Abstract

PurposeSurgery is regarded as a common treatment option for patients with mesial temporal lobe epilepsy (MTLE) as a result of hippocampal sclerosis (HS). However, approximately one-third of patients with intractable epilepsy did not become seizure-free after tailored resection strategies. It would be compelling to identify predictive factors of postoperative seizure outcomes. Our aim was to assess the correlation between HS classification and long-term postoperative seizure outcome in patients with MTLE due to HS. MethodsTo investigate HS classification, semi-quantitative analysis and immunohistochemical staining of neuronal nuclei (NeuN) were performed on 100 postoperative hippocampal specimens. All patients had a 1–7 year postoperative follow-up. The postoperative seizure outcome was evaluated using International League Against Epilepsy (ILAE) outcome classification. ResultsThree types of HS were recognized.

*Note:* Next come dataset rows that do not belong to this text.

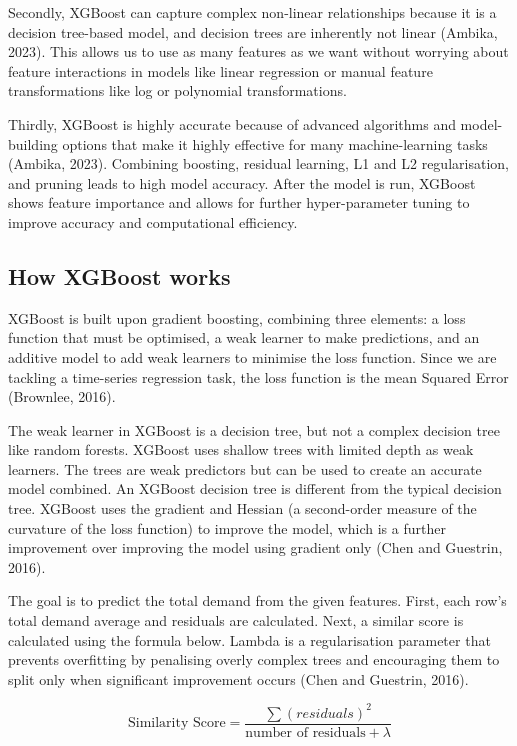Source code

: \documentclass[mstat,12pt]{unswthesis}
\begin{document}
Secondly, XGBoost can capture complex non-linear relationships because
it is a decision tree-based model, and decision trees are inherently not
linear (Ambika, 2023). This allows us to use as many features as we want
without worrying about feature interactions in models like linear
regression or manual feature transformations like log or polynomial
transformations.

Thirdly, XGBoost is highly accurate because of advanced algorithms and
model-building options that make it highly effective for many
machine-learning tasks (Ambika, 2023). Combining boosting, residual
learning, L1 and L2 regularisation, and pruning leads to high model
accuracy. After the model is run, XGBoost shows feature importance and
allows for further hyper-parameter tuning to improve accuracy and
computational efficiency.

\subsection{How XGBoost works}\label{how-xgboost-works}

XGBoost is built upon gradient boosting, combining three elements: a
loss function that must be optimised, a weak learner to make
predictions, and an additive model to add weak learners to minimise the
loss function. Since we are tackling a time-series regression task, the
loss function is the mean Squared Error (Brownlee, 2016).

The weak learner in XGBoost is a decision tree, but not a complex
decision tree like random forests. XGBoost uses shallow trees with
limited depth as weak learners. The trees are weak predictors but can be
used to create an accurate model combined. An XGBoost decision tree is
different from the typical decision tree. XGBoost uses the gradient and
Hessian (a second-order measure of the curvature of the loss function)
to improve the model, which is a further improvement over improving the
model using gradient only (Chen and Guestrin, 2016).

The goal is to predict the total demand from the given features. First,
each row's total demand average and residuals are calculated. Next, a
similar score is calculated using the formula below. Lambda is a
regularisation parameter that prevents overfitting by penalising overly
complex trees and encouraging them to split only when significant
improvement occurs (Chen and Guestrin, 2016).

\[
\text{Similarity Score} = \frac{\sum{(residuals)}^2 }{\text{number of residuals} + \lambda}
\]
\end{document}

The highest incidence of initial precipitating injury (IPI) was noted in the HS ILAE type 1 group (53.1%). The most favorable long-term seizure outcome was also noted in the HS ILAE type 1 group. The shortest epilepsy duration was recorded in the HS ILAE type 2 group (mean epilepsy duration=6.64±5.83 years). The completely seizure free rate of patients in all groups declined with an increase in time. ConclusionsOur study for the first time demonstrated a significant correlation between HS ILAE types and long-term postoperative seizure outcome in patients with MTLE due to HS. Therefore, HS ILAE types have predictive value in long-term seizure outcome following epilepsy surgery.